Actor Ciaran Hinds wrings every last romantic drop out of the touching scene. The handsome Belfast-born star of Jane Eyre, which hits Ulster screens next Sunday, has made a career from playing the gallant, vulnerable hero in period dramas like Ivanhoe and Persuasion.

But off screen there's no room for the gooey, sentimental parts that are earning him a reputation as a heart-throb. Ciaran admits that when it comes to love and romance he's "as cynical as hell". He says: "I just seem to have one of those faces. Plus being 6ft 2in and dark, I get the costume roles. "But to be honest, nothing annoys me more than a happy ending.
`I'm not keen on getting married' "I can't stand it when I read stories or watch movies where people get married and live happily ever after. "That's rubbish. That's not real life. I hate the commercialism of love. "Valentine's Day is just a money-making exercise. You don't need some department store to tell you whether you love someone or not.
"Cliched romantic things like huge red balloons and tons of roses are so uninspiring. "It's like someone hasn't really cared enough to think of something original. "And I hate that. My idea of romance is a long, soft walk really".

And after 10 years with his actress lover Helene Patarot, the mother of his five-year-old daughter Aoife, he has no plans to get married. "My mum and dad had a very happy marriage. I suppose I've got a good example to go on but I'm not keen on wedding vows myself. "I've got friends who said I Do and then it all goes horribly wrong, they split up and divorce. "I don't see the point of getting married." "Helene is very disparaging about my romantic lead work." "She says, `Oh yeah. You can be pretend and be all heart-throb like on screen. But why don't you bring all that home with you to South London?'."

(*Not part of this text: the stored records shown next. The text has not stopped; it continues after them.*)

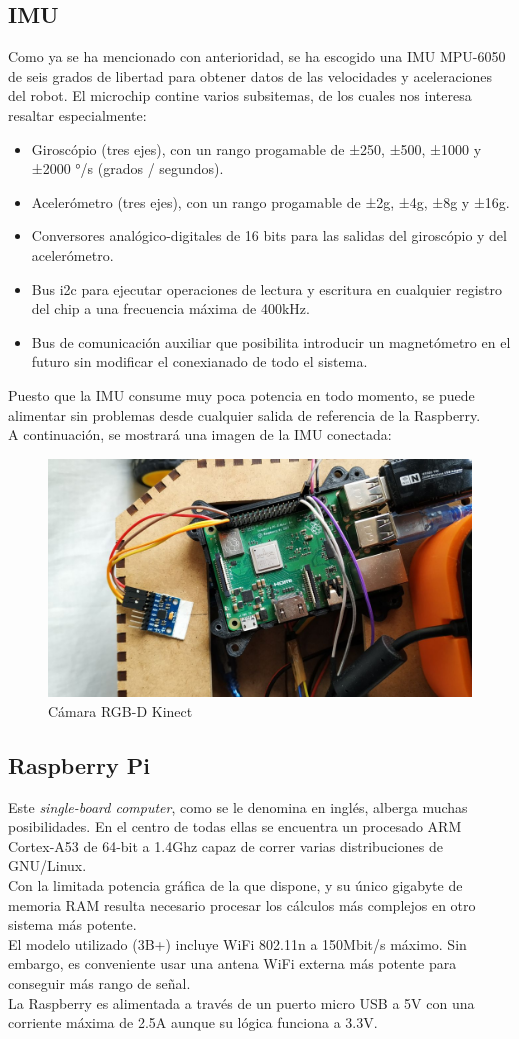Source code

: \subsection{IMU}\label{imu_hardw}
Como ya se ha mencionado con anterioridad, se ha escogido una IMU MPU-6050 de seis grados de libertad para obtener datos de las velocidades y aceleraciones del robot. El microchip contine varios subsitemas, de los cuales nos interesa resaltar especialmente:
\begin{itemize}
	\item Giroscópio (tres ejes), con un rango progamable de ±250, ±500, ±1000 y ±2000 °/s (grados / segundos).
	\item Acelerómetro (tres ejes), con un rango progamable de ±2g, ±4g, ±8g y ±16g.
	\item Conversores analógico-digitales de 16 bits para las salidas del giroscópio y del acelerómetro.
	\item Bus i2c para ejecutar operaciones de lectura y escritura en cualquier registro del chip a una frecuencia máxima de 400kHz.
	\item Bus de comunicación auxiliar que posibilita introducir un magnetómetro en el futuro sin modificar el conexianado de todo el sistema.
\end{itemize}
Puesto que la IMU consume muy poca potencia en todo momento, se puede alimentar sin problemas desde cualquier salida de referencia de la Raspberry. \\

A continuación, se mostrará una imagen de la IMU conectada:
\begin{figure}[h!]
	\centering
	\includegraphics[width=.5\textwidth]{images/hw/rpi_imu}
	\caption{Cámara RGB-D Kinect}
\end{figure}


\subsection{Raspberry Pi}
Este \textit{single-board computer}, como se le denomina en inglés, alberga muchas posibilidades. En el centro de todas ellas se encuentra un procesado ARM Cortex-A53 de 64-bit a 1.4Ghz capaz de correr varias distribuciones de GNU/Linux. \\
Con la limitada potencia gráfica de la que dispone, y su único gigabyte de memoria RAM resulta necesario procesar los cálculos más complejos en otro sistema más potente.\\
El modelo utilizado (3B+) incluye WiFi 802.11n a 150Mbit/s máximo. Sin embargo, es conveniente usar una antena WiFi externa más potente para conseguir más rango de señal.\\
La Raspberry es alimentada a través de un puerto micro USB a 5V con una corriente máxima de 2.5A aunque su lógica funciona a 3.3V.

Fame is another thorn in his side. Born and raised in Belfast, the fiercely- private star spent 20 years performing in regional theatres in Ireland and Scotland before landing three huge TV roles.
Ciaran, now 43, says: "I appeared in Catherine Cookson's The Man Who Cried, in the BBC wartime drama Seaforth and as Brian Keenan in ITV's Hostages. Those parts snowballed and suddenly I had a real taste of fame." "I can't say I liked people doing double-takes on me in the street and complete strangers insisting I know them or they know me."

Ciaran experienced the sour side of celebrity just after he filmed his most harrowing role, that of twisted paedophile Edward Parker Jones in Prime Suspect 3.
He said: "I took my daughter Aoife to a swimming pool. The sun was out, it was lovely. "Suddenly I could feel some malicious looks. This guy, who I didn't know from Adam, was giving me daggers. "Aoife was splashing about in the pool and I was laughing and playing with her, trying to ignore the increasing hostility from this man. Finally he came over to me and said, `I don't think you should be doing that. You know, hanging around with a little girl at a public swimming pool'. He went off, shaking his head." "I was shocked. As an actor you sometimes forget that people watching the show only know you as your character."

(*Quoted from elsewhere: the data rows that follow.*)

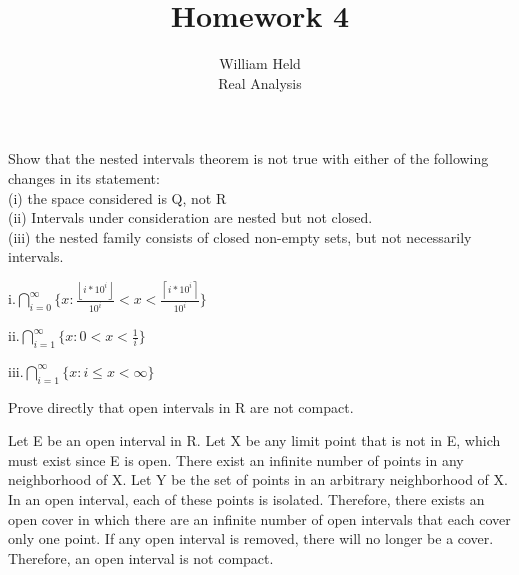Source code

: \documentclass[12pt]{article}
\newenvironment{exercise}[2][Exercise]{\begin{trivlist}
\item[\hskip \labelsep {\bfseries #1}\hskip \labelsep {\bfseries #2.}]}{\end{trivlist}}
\begin{document}
 
 
 
\title{Homework 4}%
\author{William Held\\ %
Real Analysis} %

\newcommand{\norm}[1]{\left\lVert#1\right\rVert}
\newcommand{\abs}[1]{|#1|}
\newcommand{\ceil}[1]{\left \lceil #1 \right \rceil }
\newcommand{\floor}[1]{\left \lfloor #1 \right \rfloor }
\let\biconditional\leftrightarrow
\maketitle
\begin{exercise}{1.1}Show that the nested intervals theorem is not true with either of the following changes in its statement: \\
(i) the space considered is Q, not R \\
(ii) Intervals under consideration are nested but not closed. \\
(iii) the nested family consists of closed non-empty sets, but not necessarily intervals.
\end{exercise}

i.$\bigcap\limits_{i=0}^{\infty} \{x: \frac{\floor{i*10^i}}{10^i}<x<\frac{\ceil{i*10^i}}{10^i}\}$

ii.$\bigcap\limits_{i=1}^{\infty} \{x: 0<x<\frac{1}{i}\}$

iii.$\bigcap\limits_{i=1}^{\infty} \{x: i\leq x<\infty\}$
\begin{exercise}{1.2}
Prove directly that open intervals in R are not compact.
\end{exercise}
Let E be an open interval in R. Let X be any limit point that is not in E, which must exist since E is open. There exist an infinite number of points in any neighborhood of X. Let Y be the set of points in an arbitrary neighborhood of X. In an open interval, each of these points is isolated. Therefore, there exists an open cover in which there are an infinite number of open intervals that each cover only one point. If any open interval is removed, there will no longer be a cover. Therefore, an open interval is not compact.
 
\end{document}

His portrayal of Mr Rochester is compelling, especially the on-screen chemistry with strong, principled Jane Eyre, played by Band Of Gold star Samantha Morton. They had only known each other for three days before filming but Ciaran said: "There was immediately a great understanding between us and we were able to make the scenes of anguish and passion as natural as possible. "Rochester is a selfish, arrogant, haughty and driven man. And somehow that appeals."